Business productivity in Canada rose 0.8% in 2011 over 2010, compared with a 0.2% increase in the United States, according to Statistics Canada figures released this month.
The results come five months after a Deloitte report cautioned that Canada must find a way to drive higher productivity or face a declining standard of living.
“To some extent, governments have been listening,” said Peter Dungan, an economist with the Rotman School of Management at the University of Toronto. “There have been some major movements in Canada to increase the tax incentives for business investment. Because one of the ways you get higher productivity is by getting more investments, like more capital and especially new capital, for workers to work with.”
Canada has cut its corporate tax rate from 21% to 15% since 2008. Dungan said provinces also have added business tax incentives in recent years for the purpose of increasing productivity.
In the early 1980s, Canadian productivity was comparable to that of the United States. But Canadian output per worker shrunk to 86% of US output by 2009, according to the Deloitte study, “The Future of Productivity: An Eight-Step Game Plan for Canada”, which chronicled the decline. The study measured productivity by the ratio of GDP per hours worked.
From 2001 to 2009, Canada’s annualised productivity growth of 0.7% trailed that of nations such as Australia (1.1%), Israel (1.3%) and Austria (1.4%), according to the report.
Scepticism about the productivity gap
Dungan is sceptical about the intensity of concern about Canada’s failure to keep pace with US productivity in recent years. He said US productivity increased more rapidly during the recent recession in part because US employers shed jobs more quickly, and that’s not necessarily a sign of a healthier economy.
The longer-term widening of the productivity gap is more troublesome, but it can be explained in part by environmental factors, according to Dungan.

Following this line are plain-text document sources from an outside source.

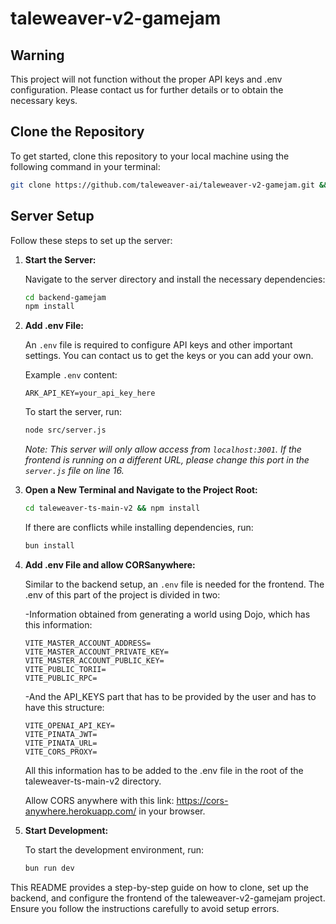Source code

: # taleweaver-v2-gamejam

## Warning
This project will not function without the proper API keys and .env configuration. Please contact us for further details or to obtain the necessary keys.

## Clone the Repository

To get started, clone this repository to your local machine using the following command in your terminal:

```bash
git clone https://github.com/taleweaver-ai/taleweaver-v2-gamejam.git && cd taleweaver-v2-gamejam
```

## Server Setup

Follow these steps to set up the server:

1. **Start the Server:**

   Navigate to the server directory and install the necessary dependencies:

   ```bash
   cd backend-gamejam
   npm install
   ```

2. **Add .env File:**

   An `.env` file is required to configure API keys and other important settings. You can contact us to get the keys or you can add your own.

   Example `.env` content:

   ```
   ARK_API_KEY=your_api_key_here
   ```

   To start the server, run:

   ```bash
   node src/server.js
   ```

   *Note: This server will only allow access from `localhost:3001`. If the frontend is running on a different URL, please change this port in the `server.js` file on line 16.*

3. **Open a New Terminal and Navigate to the Project Root:**

   ```bash
   cd taleweaver-ts-main-v2 && npm install
   ```

   If there are conflicts while installing dependencies, run:

   ```bash
   bun install
   ```

4. **Add .env File and allow CORSanywhere:**

   Similar to the backend setup, an `.env` file is needed for the frontend. The .env of this part of the project is divided in two:

      -Information obtained from generating a world using Dojo, which has this information:
      
   ``` 
   VITE_MASTER_ACCOUNT_ADDRESS=
   VITE_MASTER_ACCOUNT_PRIVATE_KEY=
   VITE_MASTER_ACCOUNT_PUBLIC_KEY=
   VITE_PUBLIC_TORII=
   VITE_PUBLIC_RPC=
   ```
   
      -And the API_KEYS part that has to be provided by the user and has to have this structure:
   ```
   VITE_OPENAI_API_KEY=
   VITE_PINATA_JWT=
   VITE_PINATA_URL=
   VITE_CORS_PROXY=
   ```

   All this information has to be added to the .env file in the root of the taleweaver-ts-main-v2 directory.
   
   Allow CORS anywhere with this link: https://cors-anywhere.herokuapp.com/ in your browser.

6. **Start Development:**

   To start the development environment, run:

   ```bash
   bun run dev
   ```

This README provides a step-by-step guide on how to clone, set up the backend, and configure the frontend of the taleweaver-v2-gamejam project. Ensure you follow the instructions carefully to avoid setup errors.

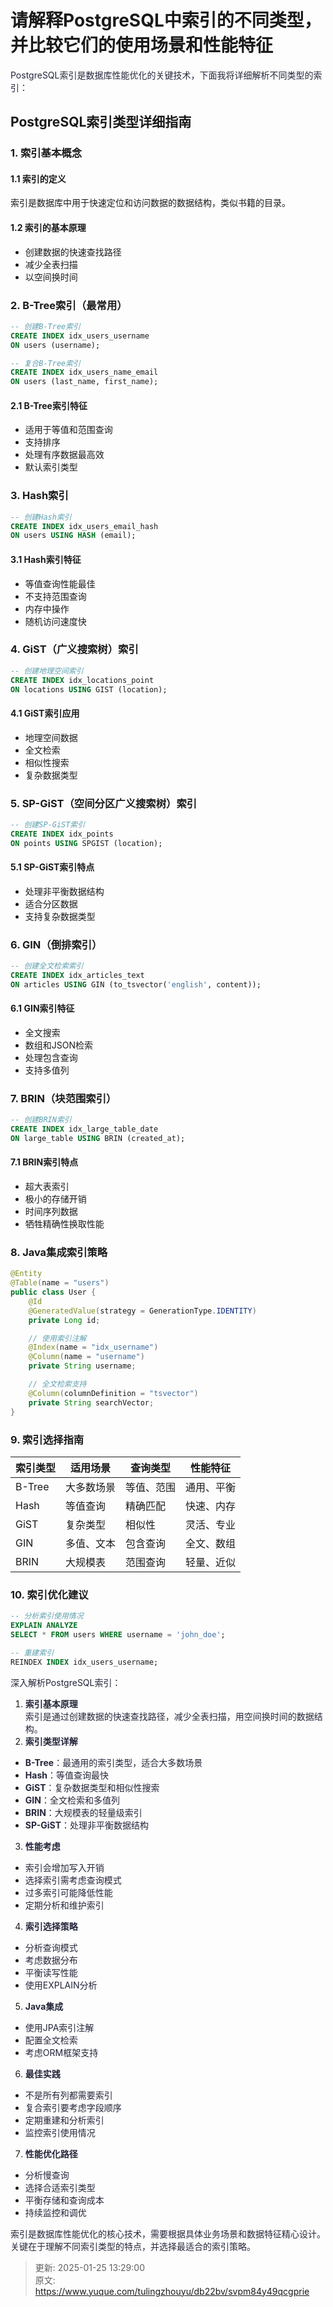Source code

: # 请解释PostgreSQL中索引的不同类型，并比较它们的使用场景和性能特征

<font style="color:rgba(6, 8, 31, 0.88);">PostgreSQL索引是数据库性能优化的关键技术，下面我将详细解析不同类型的索引：</font>

## PostgreSQL索引类型详细指南
### 1. 索引基本概念
#### 1.1 索引的定义
索引是数据库中用于快速定位和访问数据的数据结构，类似书籍的目录。

#### 1.2 索引的基本原理
+ 创建数据的快速查找路径
+ 减少全表扫描
+ 以空间换时间

### 2. B-Tree索引（最常用）
```sql
-- 创建B-Tree索引
CREATE INDEX idx_users_username 
ON users (username);

-- 复合B-Tree索引
CREATE INDEX idx_users_name_email 
ON users (last_name, first_name);
```

#### 2.1 B-Tree索引特征
+ 适用于等值和范围查询
+ 支持排序
+ 处理有序数据最高效
+ 默认索引类型

### 3. Hash索引
```sql
-- 创建Hash索引
CREATE INDEX idx_users_email_hash 
ON users USING HASH (email);
```

#### 3.1 Hash索引特征
+ 等值查询性能最佳
+ 不支持范围查询
+ 内存中操作
+ 随机访问速度快

### 4. GiST（广义搜索树）索引
```sql
-- 创建地理空间索引
CREATE INDEX idx_locations_point 
ON locations USING GIST (location);
```

#### 4.1 GiST索引应用
+ 地理空间数据
+ 全文检索
+ 相似性搜索
+ 复杂数据类型

### 5. SP-GiST（空间分区广义搜索树）索引
```sql
-- 创建SP-GiST索引
CREATE INDEX idx_points 
ON points USING SPGIST (location);
```

#### 5.1 SP-GiST索引特点
+ 处理非平衡数据结构
+ 适合分区数据
+ 支持复杂数据类型

### 6. GIN（倒排索引）
```sql
-- 创建全文检索索引
CREATE INDEX idx_articles_text 
ON articles USING GIN (to_tsvector('english', content));
```

#### 6.1 GIN索引特征
+ 全文搜索
+ 数组和JSON检索
+ 处理包含查询
+ 支持多值列

### 7. BRIN（块范围索引）
```sql
-- 创建BRIN索引
CREATE INDEX idx_large_table_date 
ON large_table USING BRIN (created_at);
```

#### 7.1 BRIN索引特点
+ 超大表索引
+ 极小的存储开销
+ 时间序列数据
+ 牺牲精确性换取性能

### 8. Java集成索引策略
```java
@Entity
@Table(name = "users")
public class User {
    @Id
    @GeneratedValue(strategy = GenerationType.IDENTITY)
    private Long id;

    // 使用索引注解
    @Index(name = "idx_username")
    @Column(name = "username")
    private String username;

    // 全文检索支持
    @Column(columnDefinition = "tsvector")
    private String searchVector;
}
```

### 9. 索引选择指南
| 索引类型 | 适用场景 | 查询类型 | 性能特征 |
| --- | --- | --- | --- |
| B-Tree | 大多数场景 | 等值、范围 | 通用、平衡 |
| Hash | 等值查询 | 精确匹配 | 快速、内存 |
| GiST | 复杂类型 | 相似性 | 灵活、专业 |
| GIN | 多值、文本 | 包含查询 | 全文、数组 |
| BRIN | 大规模表 | 范围查询 | 轻量、近似 |


### 10. 索引优化建议
```sql
-- 分析索引使用情况
EXPLAIN ANALYZE 
SELECT * FROM users WHERE username = 'john_doe';

-- 重建索引
REINDEX INDEX idx_users_username;
```

<font style="color:rgba(6, 8, 31, 0.88);"></font>

<font style="color:rgba(6, 8, 31, 0.88);">深入解析PostgreSQL索引：</font>

1. **<font style="color:rgba(6, 8, 31, 0.88);">索引基本原理</font>**<font style="color:rgba(6, 8, 31, 0.88);">  
</font><font style="color:rgba(6, 8, 31, 0.88);">索引是通过创建数据的快速查找路径，减少全表扫描，用空间换时间的数据结构。</font>
2. **<font style="color:rgba(6, 8, 31, 0.88);">索引类型详解</font>**
+ **<font style="color:rgba(6, 8, 31, 0.88);">B-Tree</font>**<font style="color:rgba(6, 8, 31, 0.88);">：最通用的索引类型，适合大多数场景</font>
+ **<font style="color:rgba(6, 8, 31, 0.88);">Hash</font>**<font style="color:rgba(6, 8, 31, 0.88);">：等值查询最快</font>
+ **<font style="color:rgba(6, 8, 31, 0.88);">GiST</font>**<font style="color:rgba(6, 8, 31, 0.88);">：复杂数据类型和相似性搜索</font>
+ **<font style="color:rgba(6, 8, 31, 0.88);">GIN</font>**<font style="color:rgba(6, 8, 31, 0.88);">：全文检索和多值列</font>
+ **<font style="color:rgba(6, 8, 31, 0.88);">BRIN</font>**<font style="color:rgba(6, 8, 31, 0.88);">：大规模表的轻量级索引</font>
+ **<font style="color:rgba(6, 8, 31, 0.88);">SP-GiST</font>**<font style="color:rgba(6, 8, 31, 0.88);">：处理非平衡数据结构</font>
3. **<font style="color:rgba(6, 8, 31, 0.88);">性能考虑</font>**
+ <font style="color:rgba(6, 8, 31, 0.88);">索引会增加写入开销</font>
+ <font style="color:rgba(6, 8, 31, 0.88);">选择索引需考虑查询模式</font>
+ <font style="color:rgba(6, 8, 31, 0.88);">过多索引可能降低性能</font>
+ <font style="color:rgba(6, 8, 31, 0.88);">定期分析和维护索引</font>
4. **<font style="color:rgba(6, 8, 31, 0.88);">索引选择策略</font>**
+ <font style="color:rgba(6, 8, 31, 0.88);">分析查询模式</font>
+ <font style="color:rgba(6, 8, 31, 0.88);">考虑数据分布</font>
+ <font style="color:rgba(6, 8, 31, 0.88);">平衡读写性能</font>
+ <font style="color:rgba(6, 8, 31, 0.88);">使用EXPLAIN分析</font>
5. **<font style="color:rgba(6, 8, 31, 0.88);">Java集成</font>**
+ <font style="color:rgba(6, 8, 31, 0.88);">使用JPA索引注解</font>
+ <font style="color:rgba(6, 8, 31, 0.88);">配置全文检索</font>
+ <font style="color:rgba(6, 8, 31, 0.88);">考虑ORM框架支持</font>
6. **<font style="color:rgba(6, 8, 31, 0.88);">最佳实践</font>**
+ <font style="color:rgba(6, 8, 31, 0.88);">不是所有列都需要索引</font>
+ <font style="color:rgba(6, 8, 31, 0.88);">复合索引要考虑字段顺序</font>
+ <font style="color:rgba(6, 8, 31, 0.88);">定期重建和分析索引</font>
+ <font style="color:rgba(6, 8, 31, 0.88);">监控索引使用情况</font>
7. **<font style="color:rgba(6, 8, 31, 0.88);">性能优化路径</font>**
+ <font style="color:rgba(6, 8, 31, 0.88);">分析慢查询</font>
+ <font style="color:rgba(6, 8, 31, 0.88);">选择合适索引类型</font>
+ <font style="color:rgba(6, 8, 31, 0.88);">平衡存储和查询成本</font>
+ <font style="color:rgba(6, 8, 31, 0.88);">持续监控和调优</font>

<font style="color:rgba(6, 8, 31, 0.88);">索引是数据库性能优化的核心技术，需要根据具体业务场景和数据特征精心设计。关键在于理解不同索引类型的特点，并选择最适合的索引策略。</font>



> 更新: 2025-01-25 13:29:00  
> 原文: <https://www.yuque.com/tulingzhouyu/db22bv/svpm84y49qcgprie>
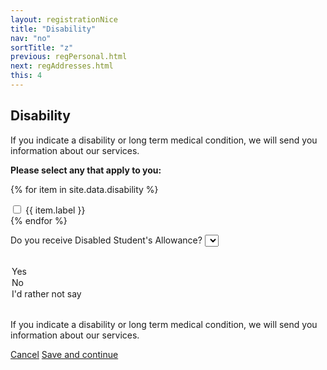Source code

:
 ```yaml
---
layout: registrationNice
title: "Disability"
nav: "no"
sortTitle: "z"
previous: regPersonal.html
next: regAddresses.html
this: 4
---
```


## Disability

<p>
<!--The University is strongly committed to equality of opportunity in its provision for all of its students. We offer a range of support services for students who have a disability, dyslexia or long term medical condition.-->
If you indicate a disability or long term medical condition, we will send you information about our services.</p>

<p><b>Please select any that apply to you:</b></p>



{% for item in site.data.disability %}
<div class="form-group form-check">
  <input type="checkbox" class="form-check-input" id="{{ item.id }}">
  <label class="form-check-label" for="{{ item.id }}">{{ item.label }}</label>
</div>
{% endfor %}



<label for="allowance">Do you receive Disabled  Student's Allowance?</label>
<select name="allowance" id="allowance" class="custom-select">
  <option value=""></option>
  <option value="">Yes</option>
  <option value="">No</option>
  <option value="">I'd rather not say</option>
</select>

<p>
<!--The University is strongly committed to equality of opportunity in its provision for all of its students. We offer a range of support services for students who have a disability, dyslexia or long term medical condition.-->
<br/>If you indicate a disability or long term medical condition, we will send you information about our services.</p>


<div id="buttons">
  <a class="btn btn-outline-secondary" href="{{page.previous}}">Cancel</a>
  <a class="btn btn-primary" type="submit" href="{{page.next}}">Save and continue</a>
</div>
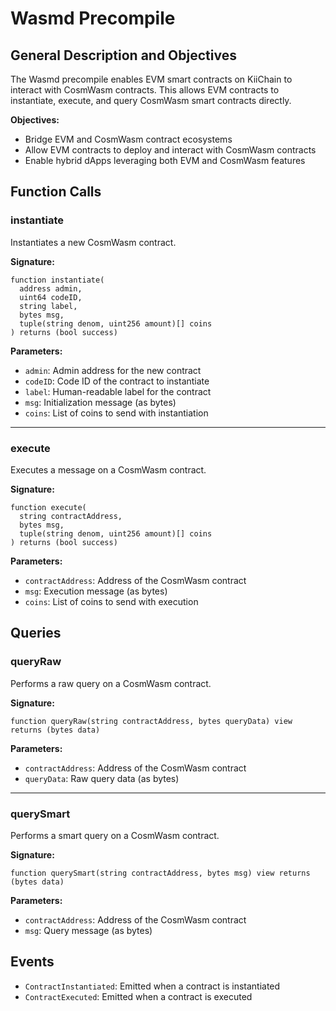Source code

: # Wasmd Precompile

## General Description and Objectives
The Wasmd precompile enables EVM smart contracts on KiiChain to interact with CosmWasm contracts. This allows EVM contracts to instantiate, execute, and query CosmWasm smart contracts directly.

**Objectives:**
- Bridge EVM and CosmWasm contract ecosystems
- Allow EVM contracts to deploy and interact with CosmWasm contracts
- Enable hybrid dApps leveraging both EVM and CosmWasm features

## Function Calls

### instantiate
Instantiates a new CosmWasm contract.

**Signature:**
```solidity
function instantiate(
  address admin,
  uint64 codeID,
  string label,
  bytes msg,
  tuple(string denom, uint256 amount)[] coins
) returns (bool success)
```

**Parameters:**
- `admin`: Admin address for the new contract
- `codeID`: Code ID of the contract to instantiate
- `label`: Human-readable label for the contract
- `msg`: Initialization message (as bytes)
- `coins`: List of coins to send with instantiation

---

### execute
Executes a message on a CosmWasm contract.

**Signature:**
```solidity
function execute(
  string contractAddress,
  bytes msg,
  tuple(string denom, uint256 amount)[] coins
) returns (bool success)
```

**Parameters:**
- `contractAddress`: Address of the CosmWasm contract
- `msg`: Execution message (as bytes)
- `coins`: List of coins to send with execution

## Queries

### queryRaw
Performs a raw query on a CosmWasm contract.

**Signature:**
```solidity
function queryRaw(string contractAddress, bytes queryData) view returns (bytes data)
```

**Parameters:**
- `contractAddress`: Address of the CosmWasm contract
- `queryData`: Raw query data (as bytes)

---

### querySmart
Performs a smart query on a CosmWasm contract.

**Signature:**
```solidity
function querySmart(string contractAddress, bytes msg) view returns (bytes data)
```

**Parameters:**
- `contractAddress`: Address of the CosmWasm contract
- `msg`: Query message (as bytes)

## Events
- `ContractInstantiated`: Emitted when a contract is instantiated
- `ContractExecuted`: Emitted when a contract is executed
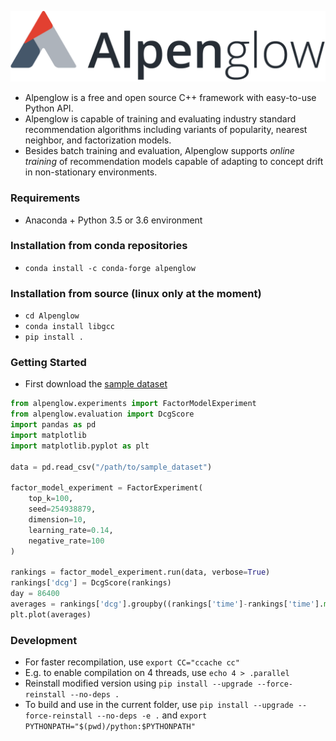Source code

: <p align="center">
  <img src="./misc/alpenglow.png" alt="alpenglow"/>
</p>

- Alpenglow is a free and open source C++ framework with easy-to-use Python API.
- Alpenglow is capable of training and evaluating industry standard recommendation algorithms including variants of popularity, nearest neighbor, and factorization models.
- Besides batch training and evaluation, Alpenglow supports *online training* of recommendation models capable of adapting to concept drift in non-stationary environments.

### Requirements
- Anaconda + Python 3.5 or 3.6 environment

### Installation from conda repositories
- `conda install -c conda-forge alpenglow`

### Installation from source (linux only at the moment)
- `cd Alpenglow`
- `conda install libgcc`
- `pip install .`

### Getting Started

- First download the [sample dataset](http://info.ilab.sztaki.hu/~fbobee/alpenglow/alpenglow_sample_dataset)

```python
from alpenglow.experiments import FactorModelExperiment
from alpenglow.evaluation import DcgScore
import pandas as pd
import matplotlib
import matplotlib.pyplot as plt

data = pd.read_csv("/path/to/sample_dataset")

factor_model_experiment = FactorExperiment(
    top_k=100,
    seed=254938879,
    dimension=10,
    learning_rate=0.14,
    negative_rate=100
)

rankings = factor_model_experiment.run(data, verbose=True)
rankings['dcg'] = DcgScore(rankings)
day = 86400
averages = rankings['dcg'].groupby((rankings['time']-rankings['time'].min())//day).mean()
plt.plot(averages)
```

### Development
- For faster recompilation, use `export CC="ccache cc"`
- E.g. to enable compilation on 4 threads, use `echo 4 > .parallel`
- Reinstall modified version using `pip install --upgrade --force-reinstall --no-deps .`
- To build and use in the current folder, use `pip install --upgrade --force-reinstall --no-deps -e .` and `export PYTHONPATH="$(pwd)/python:$PYTHONPATH"`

He said US productivity surged in relation to Canada’s over a longer period partly because Canada has failed to match the United States in producing high-tech goods such as computers and cell phones.
In addition, Dungan said, Canada’s economy relies more on exploiting natural resources, and productivity declines as gold and oil, for example, become increasingly difficult to extract. But if those resources fetch high prices, he said, the concerns about productivity can be overstated.
“There are some problems,” Dungan said. “But some of it, in my opinion, is overdone, or it’s inevitable. It’s just the nature of the economy relative to that in the US.”
Risk, machinery gaps
Deloitte’s report lists other reasons for the growth of Canada’s productivity gap. Its survey of 902 North American business leaders showed that Canadian business leaders are more risk-averse than their US counterparts.
The survey also showed that venture capital is less available in Canada; so-called “angel investors” who provided capital for business start-ups measured 0.36% of the population in Canada, compared with 0.62% in the United States. And the Canadian business sector’s investment in machinery and equipment has long trailed that of the United States, according to the report.